Safety is an absolute priority and aircraft are scrupulously maintained and regularly overhauled.

Guy Van Eeckhoudt is part of the technical assistance team that sees to that. He explained his task:

“We work in crisis intervention. For example in the Democratic Republic of Congo at the moment, in the Uele area where refugees are moving from one place to another, we follow them and ECHO flight is supporting it’s partners in assisting the refugees.”

While transporting humanitarian workers is ECHO flight’s core activity, it also helps its NGO partners to move medical cargo to the most remote areas.

The regular freight transport service allows aid groups to reduce what they stock on the ground. It also reduces the risk of being hijacked on long journeys overland.
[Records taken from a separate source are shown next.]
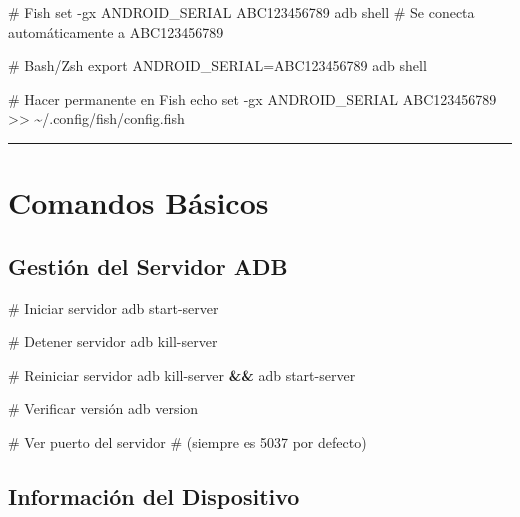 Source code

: \documentclass[
  doc,
  floatsintext,
  longtable,
  a4paper,
  nolmodern,
  notxfonts,
  notimes,
  12pt,
  colorlinks=true,linkcolor=blue,citecolor=blue,urlcolor=blue]{apa7}
\newenvironment{Shaded}{\begin{snugshade}}{\end{snugshade}}
\newcommand{\AttributeTok}[1]{\textcolor[rgb]{0.40,0.45,0.13}{#1}}
\newcommand{\BuiltInTok}[1]{\textcolor[rgb]{0.00,0.23,0.31}{#1}}
\newcommand{\CommentTok}[1]{\textcolor[rgb]{0.37,0.37,0.37}{#1}}
\newcommand{\ExtensionTok}[1]{\textcolor[rgb]{0.00,0.23,0.31}{#1}}
\newcommand{\KeywordTok}[1]{\textcolor[rgb]{0.00,0.23,0.31}{\textbf{#1}}}
\newcommand{\NormalTok}[1]{\textcolor[rgb]{0.00,0.23,0.31}{#1}}
\newcommand{\OperatorTok}[1]{\textcolor[rgb]{0.37,0.37,0.37}{#1}}
\newcommand{\StringTok}[1]{\textcolor[rgb]{0.13,0.47,0.30}{#1}}
\newcommand{\VariableTok}[1]{\textcolor[rgb]{0.07,0.07,0.07}{#1}}
\begin{document}
\begin{Shaded}
\begin{Highlighting}[]
\CommentTok{\# Fish}
\BuiltInTok{set} \AttributeTok{{-}gx}\NormalTok{ ANDROID\_SERIAL ABC123456789}
\ExtensionTok{adb}\NormalTok{ shell  }\CommentTok{\# Se conecta automáticamente a ABC123456789}

\CommentTok{\# Bash/Zsh}
\BuiltInTok{export} \VariableTok{ANDROID\_SERIAL}\OperatorTok{=}\NormalTok{ABC123456789}
\ExtensionTok{adb}\NormalTok{ shell}

\CommentTok{\# Hacer permanente en Fish}
\BuiltInTok{echo} \StringTok{\textquotesingle{}set {-}gx ANDROID\_SERIAL ABC123456789\textquotesingle{}} \OperatorTok{\textgreater{}\textgreater{}}\NormalTok{ \textasciitilde{}/.config/fish/config.fish}
\end{Highlighting}
\end{Shaded}

\begin{center}\rule{0.5\linewidth}{0.5pt}\end{center}

\section{Comandos Básicos}\label{comandos-buxe1sicos}

\subsection{Gestión del Servidor ADB}\label{gestiuxf3n-del-servidor-adb}

\begin{Shaded}
\begin{Highlighting}[]
\CommentTok{\# Iniciar servidor}
\ExtensionTok{adb}\NormalTok{ start{-}server}

\CommentTok{\# Detener servidor}
\ExtensionTok{adb}\NormalTok{ kill{-}server}

\CommentTok{\# Reiniciar servidor}
\ExtensionTok{adb}\NormalTok{ kill{-}server }\KeywordTok{\&\&} \ExtensionTok{adb}\NormalTok{ start{-}server}

\CommentTok{\# Verificar versión}
\ExtensionTok{adb}\NormalTok{ version}

\CommentTok{\# Ver puerto del servidor}
\CommentTok{\# (siempre es 5037 por defecto)}
\end{Highlighting}
\end{Shaded}

\subsection{Información del
Dispositivo}\label{informaciuxf3n-del-dispositivo}
\end{document}
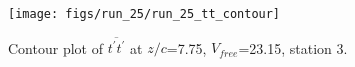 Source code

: \begin{figure}[H]
\centering
\texttt{[image: figs/run\_25/run\_25\_tt\_contour]}
\caption{Contour plot of $\overline{t^\prime t^\prime}$ at $z/c$=7.75, $V_{free}$=23.15, station 3.}
\label{fig:run_25_tt_contour}
\end{figure}



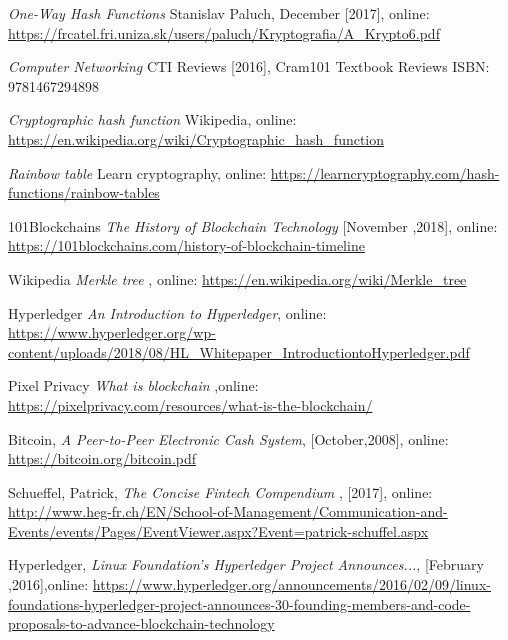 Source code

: \begin{thebibliography}{99}                                
\label{literatura}


\textit{One-Way Hash Functions} Stanislav Paluch, December [2017], online: 
\url{https://frcatel.fri.uniza.sk/users/paluch/Kryptografia/A_Krypto6.pdf}

\textit{Computer Networking} CTI Reviews [2016], Cram101 Textbook Reviews ISBN: 9781467294898 

\textit{Cryptographic hash function} Wikipedia, online: 
\url{https://en.wikipedia.org/wiki/Cryptographic_hash_function}

\textit{Rainbow table} Learn cryptography, online: \url{https://learncryptography.com/hash-functions/rainbow-tables}

 101Blockchains 
\textit{The History of Blockchain Technology} [November ,2018], online: 
\url{https://101blockchains.com/history-of-blockchain-timeline}

 Wikipedia
\textit{Merkle tree} , online: 
\url{https://en.wikipedia.org/wiki/Merkle_tree}

 Hyperledger 
\textit{An Introduction to Hyperledger}, online: \url{https://www.hyperledger.org/wp-content/uploads/2018/08/HL_Whitepaper_IntroductiontoHyperledger.pdf}

 Pixel Privacy
\textit{What is blockchain} ,online: 
\url{https://pixelprivacy.com/resources/what-is-the-blockchain/}

 Bitcoin, \textit{ A Peer-to-Peer Electronic Cash System}, [October,2008], online: 
\url{https://bitcoin.org/bitcoin.pdf}

 Schueffel, Patrick, \textit{ The Concise Fintech Compendium }, [2017], online: 
\url{http://www.heg-fr.ch/EN/School-of-Management/Communication-and-Events/events/Pages/EventViewer.aspx?Event=patrick-schuffel.aspx}

 Hyperledger, 
\textit{Linux Foundation’s Hyperledger Project Announces...}, [February ,2016],online: 
\url{https://www.hyperledger.org/announcements/2016/02/09/linux-foundations-hyperledger-project-announces-30-founding-members-and-code-proposals-to-advance-blockchain-technology}


\end{thebibliography}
The NGO Medair aims to provide primary health care in areas such as Haut-Uele Province, where there are large numbers of internally displaced people.

It means medicine can get to where it is really needed, such as to this rural clinic a short distance outside Dungu. Richard Bananda is a Medical Supervisor working for Medair in Dungu and says ECHO is a vital part of the aid chain:

“With ECHO flight, over a period of two months, we deliver about three tons of medicine. With these regular deliveries we avoid losing medicine through theft and deterioration. And we believe the beneficiaries receive better medical care.”

ECHO’s highly experienced pilots are regularly required to fly in difficult weather conditions that can change in minutes from calm and clear to rough and dangerous.

The pilots also need to be able to land on short bush air strips of only a few hundred metres in length.

ECHO flights help guarantee access to many places that would otherwise be cut off from the outside world. For vulnerable communities in a volatile region, it is quite simply a lifeline.